WHAT IS NEEDED: Copy the data below exactly. Any pictures in it should be omitted.

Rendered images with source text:
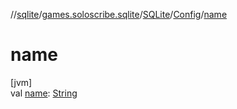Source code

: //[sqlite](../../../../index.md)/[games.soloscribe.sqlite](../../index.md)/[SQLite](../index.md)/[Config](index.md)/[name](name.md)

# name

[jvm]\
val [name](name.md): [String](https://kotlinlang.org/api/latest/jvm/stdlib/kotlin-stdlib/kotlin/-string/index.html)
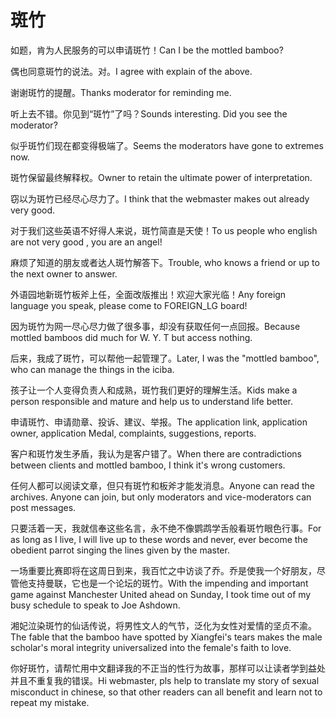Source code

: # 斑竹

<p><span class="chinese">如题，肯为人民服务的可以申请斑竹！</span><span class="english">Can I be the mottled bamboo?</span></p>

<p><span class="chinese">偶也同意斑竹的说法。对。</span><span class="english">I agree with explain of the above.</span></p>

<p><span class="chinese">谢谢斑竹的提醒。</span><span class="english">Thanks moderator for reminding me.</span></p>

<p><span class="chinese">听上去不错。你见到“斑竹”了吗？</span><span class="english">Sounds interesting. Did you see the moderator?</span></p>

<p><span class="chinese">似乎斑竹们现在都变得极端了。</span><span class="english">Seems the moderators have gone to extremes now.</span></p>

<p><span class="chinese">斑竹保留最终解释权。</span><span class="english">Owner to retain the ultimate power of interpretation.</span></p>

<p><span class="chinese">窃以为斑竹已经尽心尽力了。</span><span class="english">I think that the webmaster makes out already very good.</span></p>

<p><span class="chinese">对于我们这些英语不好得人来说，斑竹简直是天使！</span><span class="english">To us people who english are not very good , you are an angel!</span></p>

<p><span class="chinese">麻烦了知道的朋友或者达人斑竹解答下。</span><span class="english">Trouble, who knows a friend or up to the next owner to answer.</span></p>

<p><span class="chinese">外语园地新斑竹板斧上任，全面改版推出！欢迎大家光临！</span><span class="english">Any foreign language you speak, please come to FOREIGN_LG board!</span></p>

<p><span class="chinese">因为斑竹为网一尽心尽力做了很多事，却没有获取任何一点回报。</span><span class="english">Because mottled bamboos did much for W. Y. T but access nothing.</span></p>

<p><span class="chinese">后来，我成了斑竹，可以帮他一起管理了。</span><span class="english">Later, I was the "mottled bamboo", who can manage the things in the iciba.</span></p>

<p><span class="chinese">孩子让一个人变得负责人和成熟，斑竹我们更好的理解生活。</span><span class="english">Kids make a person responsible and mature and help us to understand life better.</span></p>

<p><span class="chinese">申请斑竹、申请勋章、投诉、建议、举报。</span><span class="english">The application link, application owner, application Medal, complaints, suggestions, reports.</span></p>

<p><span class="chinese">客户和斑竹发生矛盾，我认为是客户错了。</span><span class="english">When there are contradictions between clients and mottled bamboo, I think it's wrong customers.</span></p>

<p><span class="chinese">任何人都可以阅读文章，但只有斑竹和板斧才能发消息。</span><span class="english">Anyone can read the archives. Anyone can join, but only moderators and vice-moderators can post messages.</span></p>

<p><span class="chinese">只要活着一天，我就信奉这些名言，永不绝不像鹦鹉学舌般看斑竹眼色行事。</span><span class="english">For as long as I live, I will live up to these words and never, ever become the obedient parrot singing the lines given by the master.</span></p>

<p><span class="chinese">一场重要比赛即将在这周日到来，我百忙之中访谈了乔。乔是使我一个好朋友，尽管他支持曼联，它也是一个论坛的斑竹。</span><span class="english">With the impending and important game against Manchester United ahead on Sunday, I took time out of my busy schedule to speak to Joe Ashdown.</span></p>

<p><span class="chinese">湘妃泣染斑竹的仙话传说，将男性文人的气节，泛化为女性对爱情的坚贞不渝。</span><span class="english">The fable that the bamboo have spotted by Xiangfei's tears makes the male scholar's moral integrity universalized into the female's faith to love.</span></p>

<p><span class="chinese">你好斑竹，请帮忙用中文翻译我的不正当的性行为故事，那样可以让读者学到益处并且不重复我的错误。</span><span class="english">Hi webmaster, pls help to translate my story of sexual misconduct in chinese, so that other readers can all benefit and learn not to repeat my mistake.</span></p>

EXPECTED ANSWER:
Source code

: //[sqlite](../../../../index.md)/[games.soloscribe.sqlite](../../index.md)/[SQLite](../index.md)/[Config](index.md)/[name](name.md)

# name

[jvm]\
val [name](name.md): [String](https://kotlinlang.org/api/latest/jvm/stdlib/kotlin-stdlib/kotlin/-string/index.html)
Source code

: # 斑竹

<p><span class="chinese">如题，肯为人民服务的可以申请斑竹！</span><span class="english">Can I be the mottled bamboo?</span></p>

<p><span class="chinese">偶也同意斑竹的说法。对。</span><span class="english">I agree with explain of the above.</span></p>

<p><span class="chinese">谢谢斑竹的提醒。</span><span class="english">Thanks moderator for reminding me.</span></p>

<p><span class="chinese">听上去不错。你见到“斑竹”了吗？</span><span class="english">Sounds interesting. Did you see the moderator?</span></p>

<p><span class="chinese">似乎斑竹们现在都变得极端了。</span><span class="english">Seems the moderators have gone to extremes now.</span></p>

<p><span class="chinese">斑竹保留最终解释权。</span><span class="english">Owner to retain the ultimate power of interpretation.</span></p>

<p><span class="chinese">窃以为斑竹已经尽心尽力了。</span><span class="english">I think that the webmaster makes out already very good.</span></p>

<p><span class="chinese">对于我们这些英语不好得人来说，斑竹简直是天使！</span><span class="english">To us people who english are not very good , you are an angel!</span></p>

<p><span class="chinese">麻烦了知道的朋友或者达人斑竹解答下。</span><span class="english">Trouble, who knows a friend or up to the next owner to answer.</span></p>

<p><span class="chinese">外语园地新斑竹板斧上任，全面改版推出！欢迎大家光临！</span><span class="english">Any foreign language you speak, please come to FOREIGN_LG board!</span></p>

<p><span class="chinese">因为斑竹为网一尽心尽力做了很多事，却没有获取任何一点回报。</span><span class="english">Because mottled bamboos did much for W. Y. T but access nothing.</span></p>

<p><span class="chinese">后来，我成了斑竹，可以帮他一起管理了。</span><span class="english">Later, I was the "mottled bamboo", who can manage the things in the iciba.</span></p>

<p><span class="chinese">孩子让一个人变得负责人和成熟，斑竹我们更好的理解生活。</span><span class="english">Kids make a person responsible and mature and help us to understand life better.</span></p>

<p><span class="chinese">申请斑竹、申请勋章、投诉、建议、举报。</span><span class="english">The application link, application owner, application Medal, complaints, suggestions, reports.</span></p>

<p><span class="chinese">客户和斑竹发生矛盾，我认为是客户错了。</span><span class="english">When there are contradictions between clients and mottled bamboo, I think it's wrong customers.</span></p>

<p><span class="chinese">任何人都可以阅读文章，但只有斑竹和板斧才能发消息。</span><span class="english">Anyone can read the archives. Anyone can join, but only moderators and vice-moderators can post messages.</span></p>

<p><span class="chinese">只要活着一天，我就信奉这些名言，永不绝不像鹦鹉学舌般看斑竹眼色行事。</span><span class="english">For as long as I live, I will live up to these words and never, ever become the obedient parrot singing the lines given by the master.</span></p>

<p><span class="chinese">一场重要比赛即将在这周日到来，我百忙之中访谈了乔。乔是使我一个好朋友，尽管他支持曼联，它也是一个论坛的斑竹。</span><span class="english">With the impending and important game against Manchester United ahead on Sunday, I took time out of my busy schedule to speak to Joe Ashdown.</span></p>

<p><span class="chinese">湘妃泣染斑竹的仙话传说，将男性文人的气节，泛化为女性对爱情的坚贞不渝。</span><span class="english">The fable that the bamboo have spotted by Xiangfei's tears makes the male scholar's moral integrity universalized into the female's faith to love.</span></p>

<p><span class="chinese">你好斑竹，请帮忙用中文翻译我的不正当的性行为故事，那样可以让读者学到益处并且不重复我的错误。</span><span class="english">Hi webmaster, pls help to translate my story of sexual misconduct in chinese, so that other readers can all benefit and learn not to repeat my mistake.</span></p>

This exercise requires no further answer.